Он заметно оживился и, вытирая полотенцем загорелую шею, весело крикнул:

— А ну, Ин-нокентий, живо дуй до мамки в магазин. Возьми хлеба и консерву.

— Какую?

— А какую даст, — развел он руками.

Уже через четверть часа трое мужчин сидели за столом, позвякивая гранеными стаканами. Кешка был до смерти рад, что его не прогнали, не попрекали за вчерашнее, и примостился в уголке на табурете, делая вид, что читает книжку. Над тускловатой, засиженной мухами лампочкой роилась ночная моль.

— Спасибо тебе, Василь Сергеич, что не побрезговал компанией, — вздыхал Генрих Карлович. — Я ведь знаю: ты эту заразу не потребляешь.
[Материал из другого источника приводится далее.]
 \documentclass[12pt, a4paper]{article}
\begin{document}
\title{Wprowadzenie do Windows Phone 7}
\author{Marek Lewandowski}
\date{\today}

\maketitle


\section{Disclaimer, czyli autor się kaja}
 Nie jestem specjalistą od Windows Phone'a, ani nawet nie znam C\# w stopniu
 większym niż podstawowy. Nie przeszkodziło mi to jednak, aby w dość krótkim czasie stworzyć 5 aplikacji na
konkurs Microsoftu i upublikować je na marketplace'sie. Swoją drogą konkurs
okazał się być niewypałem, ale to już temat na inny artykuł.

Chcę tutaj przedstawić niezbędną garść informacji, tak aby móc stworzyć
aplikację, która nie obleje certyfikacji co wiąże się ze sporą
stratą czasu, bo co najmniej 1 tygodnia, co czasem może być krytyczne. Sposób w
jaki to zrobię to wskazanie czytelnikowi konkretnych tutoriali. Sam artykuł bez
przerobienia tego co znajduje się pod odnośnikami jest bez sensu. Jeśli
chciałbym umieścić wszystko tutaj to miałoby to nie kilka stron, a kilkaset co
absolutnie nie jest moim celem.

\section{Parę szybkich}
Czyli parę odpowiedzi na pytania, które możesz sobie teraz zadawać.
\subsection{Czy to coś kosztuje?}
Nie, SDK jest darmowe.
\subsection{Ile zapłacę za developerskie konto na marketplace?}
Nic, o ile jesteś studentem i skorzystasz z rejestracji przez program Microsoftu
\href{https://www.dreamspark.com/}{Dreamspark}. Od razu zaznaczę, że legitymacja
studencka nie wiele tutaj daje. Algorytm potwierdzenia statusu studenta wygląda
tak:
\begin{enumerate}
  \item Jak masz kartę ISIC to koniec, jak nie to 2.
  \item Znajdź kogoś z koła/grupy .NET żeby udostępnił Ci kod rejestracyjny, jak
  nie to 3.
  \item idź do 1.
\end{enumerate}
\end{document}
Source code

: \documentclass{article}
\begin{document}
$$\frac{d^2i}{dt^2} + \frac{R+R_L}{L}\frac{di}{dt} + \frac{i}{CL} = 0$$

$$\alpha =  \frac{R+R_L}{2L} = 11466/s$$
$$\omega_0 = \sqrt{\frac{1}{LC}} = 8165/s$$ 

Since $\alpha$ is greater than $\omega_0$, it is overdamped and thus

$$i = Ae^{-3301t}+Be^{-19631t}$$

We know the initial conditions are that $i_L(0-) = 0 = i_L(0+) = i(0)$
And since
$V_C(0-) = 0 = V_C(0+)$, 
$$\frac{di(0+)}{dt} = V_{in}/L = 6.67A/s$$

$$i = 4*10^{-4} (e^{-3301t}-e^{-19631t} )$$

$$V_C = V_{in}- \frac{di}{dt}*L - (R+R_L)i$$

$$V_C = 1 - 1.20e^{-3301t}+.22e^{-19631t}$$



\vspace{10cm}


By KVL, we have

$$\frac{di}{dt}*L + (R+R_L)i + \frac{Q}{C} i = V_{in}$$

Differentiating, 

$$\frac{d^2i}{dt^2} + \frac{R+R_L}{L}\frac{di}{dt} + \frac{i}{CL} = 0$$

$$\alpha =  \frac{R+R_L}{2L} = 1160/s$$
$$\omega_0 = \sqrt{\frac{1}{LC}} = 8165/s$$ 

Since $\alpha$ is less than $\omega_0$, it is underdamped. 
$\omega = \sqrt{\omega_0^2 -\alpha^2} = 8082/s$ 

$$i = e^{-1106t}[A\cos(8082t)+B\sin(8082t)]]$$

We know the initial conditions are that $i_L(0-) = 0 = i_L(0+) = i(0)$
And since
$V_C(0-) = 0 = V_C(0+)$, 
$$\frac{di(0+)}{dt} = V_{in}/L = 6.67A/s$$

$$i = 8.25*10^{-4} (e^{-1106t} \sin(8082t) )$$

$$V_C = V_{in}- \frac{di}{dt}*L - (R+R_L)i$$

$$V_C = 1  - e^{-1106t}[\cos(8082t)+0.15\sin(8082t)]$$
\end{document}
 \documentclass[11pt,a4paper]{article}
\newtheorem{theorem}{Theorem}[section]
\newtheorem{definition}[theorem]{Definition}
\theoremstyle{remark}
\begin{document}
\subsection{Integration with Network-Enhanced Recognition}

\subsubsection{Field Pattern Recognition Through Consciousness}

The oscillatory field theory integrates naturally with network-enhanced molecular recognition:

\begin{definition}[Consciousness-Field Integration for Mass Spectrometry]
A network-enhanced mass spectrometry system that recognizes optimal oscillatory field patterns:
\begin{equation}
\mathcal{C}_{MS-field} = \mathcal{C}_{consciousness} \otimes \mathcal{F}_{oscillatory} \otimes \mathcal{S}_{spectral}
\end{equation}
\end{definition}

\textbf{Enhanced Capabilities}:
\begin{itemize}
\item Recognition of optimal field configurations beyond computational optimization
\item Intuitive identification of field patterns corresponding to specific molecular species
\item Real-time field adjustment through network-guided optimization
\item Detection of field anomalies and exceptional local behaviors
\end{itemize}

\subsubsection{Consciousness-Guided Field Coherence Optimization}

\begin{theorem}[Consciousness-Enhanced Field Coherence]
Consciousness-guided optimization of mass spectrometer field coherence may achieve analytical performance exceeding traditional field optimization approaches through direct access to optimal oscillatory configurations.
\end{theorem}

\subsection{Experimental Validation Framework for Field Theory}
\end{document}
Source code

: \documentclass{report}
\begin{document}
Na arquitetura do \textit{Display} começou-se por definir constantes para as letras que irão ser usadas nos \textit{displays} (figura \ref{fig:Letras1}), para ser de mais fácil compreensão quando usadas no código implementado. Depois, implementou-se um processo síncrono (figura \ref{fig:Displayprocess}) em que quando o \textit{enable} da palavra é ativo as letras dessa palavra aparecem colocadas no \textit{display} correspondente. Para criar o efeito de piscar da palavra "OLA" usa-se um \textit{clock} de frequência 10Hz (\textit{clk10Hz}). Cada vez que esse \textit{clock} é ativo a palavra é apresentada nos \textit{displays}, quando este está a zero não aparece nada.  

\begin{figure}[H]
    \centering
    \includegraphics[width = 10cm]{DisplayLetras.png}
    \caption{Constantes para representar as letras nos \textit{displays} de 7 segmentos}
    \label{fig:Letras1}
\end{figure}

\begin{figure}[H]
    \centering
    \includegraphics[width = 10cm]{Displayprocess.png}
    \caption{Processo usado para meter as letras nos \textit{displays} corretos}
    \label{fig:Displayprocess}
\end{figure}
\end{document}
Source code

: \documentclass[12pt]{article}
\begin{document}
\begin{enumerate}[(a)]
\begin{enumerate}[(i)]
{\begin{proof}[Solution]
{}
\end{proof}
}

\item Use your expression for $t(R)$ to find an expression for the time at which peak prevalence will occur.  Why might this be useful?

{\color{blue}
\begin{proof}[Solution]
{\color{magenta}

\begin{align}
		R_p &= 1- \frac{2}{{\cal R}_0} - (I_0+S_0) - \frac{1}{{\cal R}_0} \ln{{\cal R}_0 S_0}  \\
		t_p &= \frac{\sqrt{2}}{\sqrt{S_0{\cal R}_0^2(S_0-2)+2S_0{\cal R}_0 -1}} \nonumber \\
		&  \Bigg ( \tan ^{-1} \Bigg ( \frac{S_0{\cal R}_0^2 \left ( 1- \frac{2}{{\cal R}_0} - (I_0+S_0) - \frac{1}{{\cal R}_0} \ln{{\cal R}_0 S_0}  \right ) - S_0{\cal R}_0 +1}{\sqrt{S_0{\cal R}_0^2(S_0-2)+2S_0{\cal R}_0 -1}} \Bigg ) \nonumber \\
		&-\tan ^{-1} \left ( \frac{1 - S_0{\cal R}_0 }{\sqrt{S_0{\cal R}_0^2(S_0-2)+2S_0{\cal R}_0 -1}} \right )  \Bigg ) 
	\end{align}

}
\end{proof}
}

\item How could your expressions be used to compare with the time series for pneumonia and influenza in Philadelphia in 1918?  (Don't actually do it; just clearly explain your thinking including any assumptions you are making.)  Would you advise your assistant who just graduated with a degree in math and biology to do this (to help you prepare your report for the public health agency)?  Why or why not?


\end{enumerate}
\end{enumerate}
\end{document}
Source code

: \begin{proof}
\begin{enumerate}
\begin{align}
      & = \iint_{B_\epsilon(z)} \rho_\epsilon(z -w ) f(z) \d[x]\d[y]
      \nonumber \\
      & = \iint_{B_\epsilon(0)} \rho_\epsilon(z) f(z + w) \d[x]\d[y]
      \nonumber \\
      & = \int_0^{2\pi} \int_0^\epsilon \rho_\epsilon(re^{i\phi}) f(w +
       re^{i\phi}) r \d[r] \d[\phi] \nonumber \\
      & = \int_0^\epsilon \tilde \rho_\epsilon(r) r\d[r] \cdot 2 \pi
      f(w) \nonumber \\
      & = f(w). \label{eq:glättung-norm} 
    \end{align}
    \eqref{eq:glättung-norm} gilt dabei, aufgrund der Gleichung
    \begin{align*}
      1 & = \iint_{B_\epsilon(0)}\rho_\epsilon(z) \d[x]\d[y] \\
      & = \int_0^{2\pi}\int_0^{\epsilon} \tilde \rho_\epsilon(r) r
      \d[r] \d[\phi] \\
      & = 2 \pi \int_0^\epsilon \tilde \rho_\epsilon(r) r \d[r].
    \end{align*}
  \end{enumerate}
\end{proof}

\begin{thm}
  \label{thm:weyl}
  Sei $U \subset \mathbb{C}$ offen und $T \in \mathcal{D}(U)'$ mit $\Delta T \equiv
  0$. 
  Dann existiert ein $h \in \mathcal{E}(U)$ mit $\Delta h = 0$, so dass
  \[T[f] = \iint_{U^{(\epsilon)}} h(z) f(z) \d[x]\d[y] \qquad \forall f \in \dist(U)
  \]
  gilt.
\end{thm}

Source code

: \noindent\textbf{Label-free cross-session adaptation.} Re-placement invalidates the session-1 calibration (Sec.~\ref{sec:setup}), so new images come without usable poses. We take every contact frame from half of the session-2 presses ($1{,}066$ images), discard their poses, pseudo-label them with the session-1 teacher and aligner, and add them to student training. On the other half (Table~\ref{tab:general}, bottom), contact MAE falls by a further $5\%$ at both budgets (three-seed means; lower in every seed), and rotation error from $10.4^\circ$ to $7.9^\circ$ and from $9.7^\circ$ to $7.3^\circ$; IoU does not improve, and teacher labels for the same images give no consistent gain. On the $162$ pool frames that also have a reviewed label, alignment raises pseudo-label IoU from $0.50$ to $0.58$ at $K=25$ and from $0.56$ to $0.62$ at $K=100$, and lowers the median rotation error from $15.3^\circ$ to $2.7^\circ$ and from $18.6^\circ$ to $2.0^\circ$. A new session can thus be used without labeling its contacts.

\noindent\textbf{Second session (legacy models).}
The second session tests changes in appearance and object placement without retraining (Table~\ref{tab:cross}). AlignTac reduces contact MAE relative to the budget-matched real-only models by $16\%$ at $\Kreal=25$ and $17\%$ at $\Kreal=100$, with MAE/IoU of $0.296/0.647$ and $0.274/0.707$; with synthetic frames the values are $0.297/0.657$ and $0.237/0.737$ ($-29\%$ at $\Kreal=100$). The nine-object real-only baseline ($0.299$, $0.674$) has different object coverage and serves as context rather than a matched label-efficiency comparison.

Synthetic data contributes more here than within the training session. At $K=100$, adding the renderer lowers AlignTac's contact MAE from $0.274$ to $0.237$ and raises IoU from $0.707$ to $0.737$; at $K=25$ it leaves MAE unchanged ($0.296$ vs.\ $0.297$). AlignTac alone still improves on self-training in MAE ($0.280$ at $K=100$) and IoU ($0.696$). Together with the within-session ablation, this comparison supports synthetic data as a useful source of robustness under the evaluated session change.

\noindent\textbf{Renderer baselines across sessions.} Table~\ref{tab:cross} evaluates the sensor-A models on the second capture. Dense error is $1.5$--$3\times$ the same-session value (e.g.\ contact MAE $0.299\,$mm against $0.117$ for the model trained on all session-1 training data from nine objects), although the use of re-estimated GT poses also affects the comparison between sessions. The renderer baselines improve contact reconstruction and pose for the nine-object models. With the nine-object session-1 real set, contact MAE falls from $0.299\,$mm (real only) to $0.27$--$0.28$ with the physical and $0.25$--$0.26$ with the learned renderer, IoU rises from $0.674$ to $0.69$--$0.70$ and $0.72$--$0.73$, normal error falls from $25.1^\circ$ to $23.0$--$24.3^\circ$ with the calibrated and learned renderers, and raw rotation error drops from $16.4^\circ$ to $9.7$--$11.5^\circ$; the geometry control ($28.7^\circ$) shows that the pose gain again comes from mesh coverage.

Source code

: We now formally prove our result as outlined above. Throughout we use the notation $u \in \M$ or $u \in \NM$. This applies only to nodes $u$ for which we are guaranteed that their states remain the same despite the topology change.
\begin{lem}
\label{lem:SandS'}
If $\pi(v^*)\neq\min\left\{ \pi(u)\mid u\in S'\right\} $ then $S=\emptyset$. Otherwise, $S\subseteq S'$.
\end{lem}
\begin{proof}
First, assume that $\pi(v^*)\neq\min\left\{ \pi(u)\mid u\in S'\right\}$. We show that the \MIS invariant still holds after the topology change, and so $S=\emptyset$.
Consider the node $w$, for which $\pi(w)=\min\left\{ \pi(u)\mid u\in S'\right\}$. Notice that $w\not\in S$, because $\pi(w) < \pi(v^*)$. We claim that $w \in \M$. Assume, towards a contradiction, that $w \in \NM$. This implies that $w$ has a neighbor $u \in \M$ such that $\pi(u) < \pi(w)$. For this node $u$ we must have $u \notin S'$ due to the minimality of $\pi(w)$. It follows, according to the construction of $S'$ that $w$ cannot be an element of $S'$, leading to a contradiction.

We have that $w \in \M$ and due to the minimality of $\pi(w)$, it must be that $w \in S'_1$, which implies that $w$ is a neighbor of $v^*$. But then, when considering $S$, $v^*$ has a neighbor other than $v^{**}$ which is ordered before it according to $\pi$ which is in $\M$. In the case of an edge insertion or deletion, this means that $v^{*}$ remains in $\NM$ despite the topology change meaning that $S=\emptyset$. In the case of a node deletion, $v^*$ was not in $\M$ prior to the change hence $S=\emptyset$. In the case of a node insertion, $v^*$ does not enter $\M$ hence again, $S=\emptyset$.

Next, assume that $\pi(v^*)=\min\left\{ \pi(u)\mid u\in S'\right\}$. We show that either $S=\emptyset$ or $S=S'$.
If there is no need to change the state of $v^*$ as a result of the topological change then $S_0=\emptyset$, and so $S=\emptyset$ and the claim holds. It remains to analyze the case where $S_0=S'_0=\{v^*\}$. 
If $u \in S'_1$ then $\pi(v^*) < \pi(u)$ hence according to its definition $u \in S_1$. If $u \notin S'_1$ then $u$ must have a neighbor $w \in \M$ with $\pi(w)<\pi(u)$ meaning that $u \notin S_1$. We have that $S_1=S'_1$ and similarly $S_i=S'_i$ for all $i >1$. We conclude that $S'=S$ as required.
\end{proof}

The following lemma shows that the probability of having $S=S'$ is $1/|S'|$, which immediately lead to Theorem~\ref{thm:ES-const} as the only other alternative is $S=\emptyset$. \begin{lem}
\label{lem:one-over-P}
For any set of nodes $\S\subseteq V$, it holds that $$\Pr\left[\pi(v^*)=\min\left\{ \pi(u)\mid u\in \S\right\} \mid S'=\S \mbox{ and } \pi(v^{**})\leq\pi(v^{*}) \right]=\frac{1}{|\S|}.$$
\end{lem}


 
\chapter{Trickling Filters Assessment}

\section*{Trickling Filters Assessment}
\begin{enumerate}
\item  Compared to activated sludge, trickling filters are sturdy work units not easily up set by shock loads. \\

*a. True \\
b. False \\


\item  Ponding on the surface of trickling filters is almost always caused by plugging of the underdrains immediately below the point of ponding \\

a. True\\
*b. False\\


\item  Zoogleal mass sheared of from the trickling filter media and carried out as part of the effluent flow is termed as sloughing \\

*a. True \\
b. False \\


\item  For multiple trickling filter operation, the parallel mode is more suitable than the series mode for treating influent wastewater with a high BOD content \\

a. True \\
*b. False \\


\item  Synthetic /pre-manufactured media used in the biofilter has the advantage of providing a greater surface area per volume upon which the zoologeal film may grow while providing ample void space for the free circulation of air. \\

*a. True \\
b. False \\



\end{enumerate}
Тем большее мне уважение…

— Ну, это ты брось, — строго ответил одноглазый. — Я ведь не из тех. Пора бы усвоить.

— Это точно, это ты в самую копеечку, — закивал головой осветитель. — Ведь простому человеку что надо? Чтоб его уважали. А когда его при всем народе, в присутствии, простите за выражение, дамы чуть ли не по матушке — это, вы меня извините, это ни в какие ворота.

— Наплюй, — посоветовал отец. — Лишь бы получку вовремя давали.

— Получка! — вздохнул старик. — Одни слезы…

Кешка зашевелился в своем углу. Он дольше не мог выносить одиночества.

— А отчего у вас фамилия такая смешная? — спросил он. — Околелов?

— Не по делу выступаешь, Ин-нокентий! — повысил голос отец.

— Пусть себе спрашивает, — остановил его Генрих Карлович. — Только все наоборот. Фамилия у меня совсем не смешная. Имя и отчество — это да, это не спорю. Я из-за них мно-ого неприятностей имел в прежние годы, особо во время войны. Все за шпиона принимали. Думали, будто фамилию эту я подделал. Только она у меня самая настоящая, от деда и прадеда. А насчет имени, так это сперва дед отцу удружил. У нас на Волге вокруг немцы-колонисты жили, вот деду, видать, оно и понравилось. А отец уже, думаю, мне этого Генриха со зла прилепил. Не иначе.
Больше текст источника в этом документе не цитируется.